* [Problem requirements]: Where in the listing does the string "bösartigen" appear? Copy every line that holds it.
####
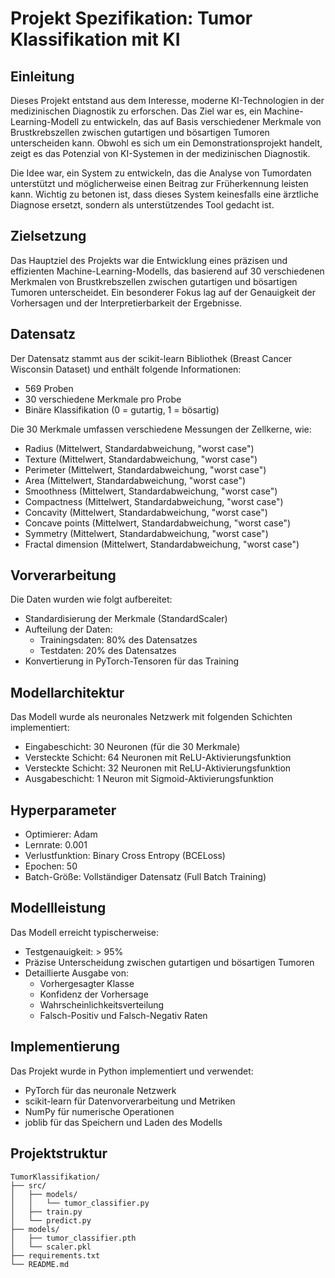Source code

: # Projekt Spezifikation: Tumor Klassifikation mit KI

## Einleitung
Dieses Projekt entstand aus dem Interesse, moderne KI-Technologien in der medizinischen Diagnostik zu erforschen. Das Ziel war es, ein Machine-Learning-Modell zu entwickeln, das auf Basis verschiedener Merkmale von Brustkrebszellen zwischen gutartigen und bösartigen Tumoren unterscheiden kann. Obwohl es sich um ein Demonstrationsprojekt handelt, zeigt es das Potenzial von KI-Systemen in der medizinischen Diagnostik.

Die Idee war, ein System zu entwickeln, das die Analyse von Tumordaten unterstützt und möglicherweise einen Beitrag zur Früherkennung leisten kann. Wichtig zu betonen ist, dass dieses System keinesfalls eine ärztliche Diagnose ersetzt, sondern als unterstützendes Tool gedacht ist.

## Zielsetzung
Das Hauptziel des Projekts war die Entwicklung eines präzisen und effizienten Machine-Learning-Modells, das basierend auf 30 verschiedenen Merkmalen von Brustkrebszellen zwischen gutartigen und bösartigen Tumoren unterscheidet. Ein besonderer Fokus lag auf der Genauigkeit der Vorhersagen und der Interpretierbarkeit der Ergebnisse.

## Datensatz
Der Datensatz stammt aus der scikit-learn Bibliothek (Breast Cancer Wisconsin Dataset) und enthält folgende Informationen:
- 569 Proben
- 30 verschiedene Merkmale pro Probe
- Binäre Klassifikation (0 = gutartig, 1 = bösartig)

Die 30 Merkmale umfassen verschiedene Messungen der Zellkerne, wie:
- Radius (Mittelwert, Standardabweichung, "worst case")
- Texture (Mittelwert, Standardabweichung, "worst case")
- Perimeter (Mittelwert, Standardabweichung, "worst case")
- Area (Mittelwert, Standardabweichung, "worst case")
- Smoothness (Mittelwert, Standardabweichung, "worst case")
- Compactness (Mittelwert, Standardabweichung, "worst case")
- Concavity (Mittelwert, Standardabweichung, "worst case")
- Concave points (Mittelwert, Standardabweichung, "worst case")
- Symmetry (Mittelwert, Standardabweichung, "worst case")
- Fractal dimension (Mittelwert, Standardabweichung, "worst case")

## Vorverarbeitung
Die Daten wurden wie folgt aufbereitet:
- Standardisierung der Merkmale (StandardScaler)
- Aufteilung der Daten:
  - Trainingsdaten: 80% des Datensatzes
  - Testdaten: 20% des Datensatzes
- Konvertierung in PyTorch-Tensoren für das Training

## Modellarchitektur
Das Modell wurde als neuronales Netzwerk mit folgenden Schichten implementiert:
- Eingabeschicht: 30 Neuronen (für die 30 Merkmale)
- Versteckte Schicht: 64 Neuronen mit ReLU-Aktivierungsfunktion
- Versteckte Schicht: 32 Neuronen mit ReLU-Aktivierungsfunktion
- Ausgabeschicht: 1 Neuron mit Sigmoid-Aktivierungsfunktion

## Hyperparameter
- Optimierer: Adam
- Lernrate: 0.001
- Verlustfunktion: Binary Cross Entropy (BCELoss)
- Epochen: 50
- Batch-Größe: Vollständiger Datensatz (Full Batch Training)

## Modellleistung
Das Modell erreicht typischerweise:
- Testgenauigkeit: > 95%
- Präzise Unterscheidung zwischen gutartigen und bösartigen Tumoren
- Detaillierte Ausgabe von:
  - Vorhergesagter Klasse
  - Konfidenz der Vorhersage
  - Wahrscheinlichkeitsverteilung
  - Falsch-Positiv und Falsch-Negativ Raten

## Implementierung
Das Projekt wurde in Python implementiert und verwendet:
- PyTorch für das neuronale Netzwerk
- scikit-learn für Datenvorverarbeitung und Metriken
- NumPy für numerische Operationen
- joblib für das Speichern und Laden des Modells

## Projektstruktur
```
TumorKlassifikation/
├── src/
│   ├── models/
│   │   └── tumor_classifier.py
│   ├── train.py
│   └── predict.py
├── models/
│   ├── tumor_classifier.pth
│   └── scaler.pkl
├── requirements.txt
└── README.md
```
####
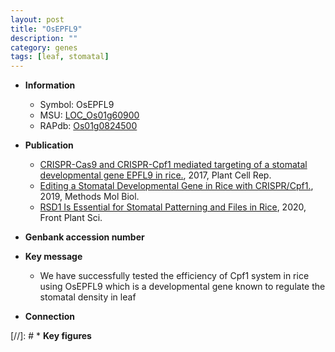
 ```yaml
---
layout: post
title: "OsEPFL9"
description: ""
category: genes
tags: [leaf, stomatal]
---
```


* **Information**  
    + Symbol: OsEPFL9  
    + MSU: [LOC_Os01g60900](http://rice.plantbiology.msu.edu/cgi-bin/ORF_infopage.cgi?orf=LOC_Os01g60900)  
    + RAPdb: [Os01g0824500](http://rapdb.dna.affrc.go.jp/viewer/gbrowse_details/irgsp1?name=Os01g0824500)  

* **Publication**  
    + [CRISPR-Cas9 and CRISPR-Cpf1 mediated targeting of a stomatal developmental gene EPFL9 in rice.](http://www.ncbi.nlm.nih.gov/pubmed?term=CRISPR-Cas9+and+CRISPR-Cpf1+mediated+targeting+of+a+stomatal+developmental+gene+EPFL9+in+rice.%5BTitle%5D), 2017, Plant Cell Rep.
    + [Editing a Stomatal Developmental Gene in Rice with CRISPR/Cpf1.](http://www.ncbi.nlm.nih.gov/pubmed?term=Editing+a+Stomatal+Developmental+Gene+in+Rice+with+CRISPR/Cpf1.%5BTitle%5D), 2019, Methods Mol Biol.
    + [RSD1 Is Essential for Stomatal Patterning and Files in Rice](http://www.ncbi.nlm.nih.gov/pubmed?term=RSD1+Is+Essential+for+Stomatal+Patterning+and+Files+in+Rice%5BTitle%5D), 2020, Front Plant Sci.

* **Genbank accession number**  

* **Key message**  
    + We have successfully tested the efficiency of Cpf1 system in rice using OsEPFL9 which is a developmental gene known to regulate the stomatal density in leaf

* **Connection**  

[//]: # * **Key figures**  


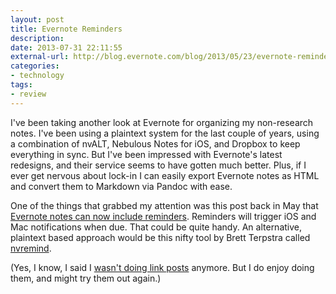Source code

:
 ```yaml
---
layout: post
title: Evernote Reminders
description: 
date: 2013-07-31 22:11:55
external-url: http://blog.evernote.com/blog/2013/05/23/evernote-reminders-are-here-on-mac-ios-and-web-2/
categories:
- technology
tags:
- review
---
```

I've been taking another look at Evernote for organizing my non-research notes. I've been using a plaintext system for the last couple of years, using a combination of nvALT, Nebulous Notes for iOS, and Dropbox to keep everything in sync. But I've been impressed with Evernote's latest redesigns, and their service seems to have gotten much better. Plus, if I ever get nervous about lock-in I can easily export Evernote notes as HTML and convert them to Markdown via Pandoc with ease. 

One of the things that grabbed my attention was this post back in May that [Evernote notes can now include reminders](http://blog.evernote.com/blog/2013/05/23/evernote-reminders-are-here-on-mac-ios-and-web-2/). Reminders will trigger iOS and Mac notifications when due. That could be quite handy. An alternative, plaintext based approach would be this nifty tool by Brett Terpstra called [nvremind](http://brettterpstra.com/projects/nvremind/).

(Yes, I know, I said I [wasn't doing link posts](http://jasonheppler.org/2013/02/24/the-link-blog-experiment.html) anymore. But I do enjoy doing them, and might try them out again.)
####
* [Expected answer]:
Dieses Projekt entstand aus dem Interesse, moderne KI-Technologien in der medizinischen Diagnostik zu erforschen. Das Ziel war es, ein Machine-Learning-Modell zu entwickeln, das auf Basis verschiedener Merkmale von Brustkrebszellen zwischen gutartigen und bösartigen Tumoren unterscheiden kann. Obwohl es sich um ein Demonstrationsprojekt handelt, zeigt es das Potenzial von KI-Systemen in der medizinischen Diagnostik.
Das Hauptziel des Projekts war die Entwicklung eines präzisen und effizienten Machine-Learning-Modells, das basierend auf 30 verschiedenen Merkmalen von Brustkrebszellen zwischen gutartigen und bösartigen Tumoren unterscheidet. Ein besonderer Fokus lag auf der Genauigkeit der Vorhersagen und der Interpretierbarkeit der Ergebnisse.
- Präzise Unterscheidung zwischen gutartigen und bösartigen Tumoren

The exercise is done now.